Show that no values of $k$ can make curve intersect the line

Question

The actual question is:

Show that there are no values of $k$ for which the line $y=3-2x$ can intersect the curve $y=2x^2+kx+3$. My approach was:

$$2x^2+kx+3=3-2x\\ \implies2x^2+(k+2)x=0$$

Now no values of k can make $y=3-2x$ intersect $y=2x^2+kx+3$ means

$$(k+2)^2-4\cdot2\cdot0<0$$

or, $(k+2)(k+2)<0$

So there are no values for $k$.

But

If i plot the graph of $y=2x^2-2x+3=0$ and $y=3-2x$, where $k=-2$ then i see them intersect at $(0,3)$ as i also get $(0,3)$ by solving simultaneously.

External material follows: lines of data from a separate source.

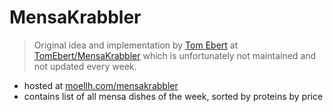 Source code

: # MensaKrabbler

> Original idea and implementation by [Tom Ebert](https://github.com/TomEbert)
> at [TomEbert/MensaKrabbler](https://github.com/TomEbert/MensaKrabbler) 
> which is unfortunately not maintained and not updated every week.

- hosted at [moellh.com/mensakrabbler](https://moellh.com/mensakrabbler)
- contains list of all mensa dishes of the week, sorted by proteins by price
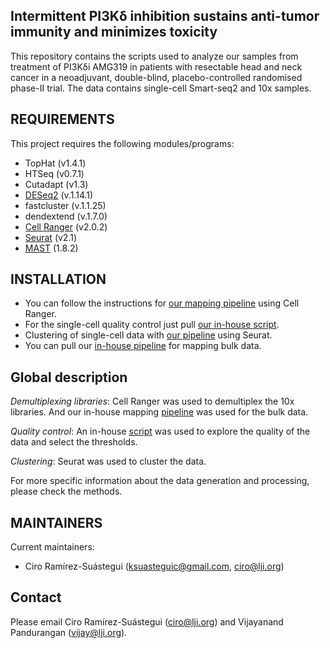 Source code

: Intermittent PI3Kδ inhibition sustains anti-tumor immunity and minimizes toxicity
------------

This repository contains the scripts used to analyze our samples from treatment of PI3Kδi AMG319 in patients with resectable head and neck cancer in a neoadjuvant, double-blind, placebo-controlled randomised phase-II trial.
The data contains single-cell Smart-seq2 and 10x samples.

REQUIREMENTS
------------

This project requires the following modules/programs:

* TopHat (v1.4.1)
* HTSeq (v0.7.1)
* Cutadapt (v1.3)
* [DESeq2](https://bioconductor.org/packages/release/bioc/html/DESeq2.html) (v.1.14.1)
* fastcluster (v.1.1.25)
* dendextend (v.1.7.0)
* [Cell Ranger](https://support.10xgenomics.com/single-cell-gene-expression/software/pipelines/latest/what-is-cell-ranger) (v2.0.2)
* [Seurat](https://satijalab.org/seurat) (v2.1)
* [MAST](https://www.bioconductor.org/packages/release/bioc/html/MAST.html) (1.8.2)

INSTALLATION
------------

* You can follow the instructions for [our mapping pipeline](https://github.com/vijaybioinfo/cellranger_wrappeR) using Cell Ranger.
* For the single-cell quality control just pull [our in-house script](https://github.com/vijaybioinfo/quality_control).
* Clustering of single-cell data with [our pipeline](https://github.com/vijaybioinfo/clustering) using Seurat.
* You can pull our [in-house pipeline](https://github.com/ndu-UCSD/LJI_RNA_SEQ_PIPELINE_V2) for mapping bulk data.

Global description
------------

*Demultiplexing libraries*: Cell Ranger was used to demultiplex the 10x libraries. And our in-house
mapping [pipeline](https://github.com/ndu-UCSD/LJI_RNA_SEQ_PIPELINE_V2) was used for the bulk data.

*Quality control*: An in-house [script](https://github.com/vijaybioinfo/quality_control)
was used to explore the quality of the data and select the thresholds.

*Clustering*: Seurat was used to cluster the data.

For more specific information about the data generation and processing, please check the methods.

MAINTAINERS
-----------

Current maintainers:
* Ciro Ramírez-Suástegui (ksuasteguic@gmail.com, ciro@lji.org)

Contact
-----------
Please email Ciro Ramírez-Suástegui (ciro@lji.org) and Vijayanand Pandurangan (vijay@lji.org).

I cannot get what was the problem in the method of solving?

Answer 1

The discriminant of $$2x^2+(k+2)x$$ is equal to $$(k+2)^2$$ which is always positive. This is why the equation $$2x^2+(k+2)x = 0$$ always has at least one solution (i.e., $x=0$), and if $k\neq -2$, then it has two distinct solutions (the other one being $-\frac{2}{k+2}$)

Answer 2

With $x=0$
$2x^2+kx+3=3$
$3-2x=3$

So $(0,3)$ is an intersection.

So any $k$ yields at least one intersection, and so your method of solving is not wrong.

Answer 3

The equation $2x^2+(k+2)x=0$ has a solution $x=0$ for every $k$. Therefore, it is not amazing the the curves do intersect when $x=0$.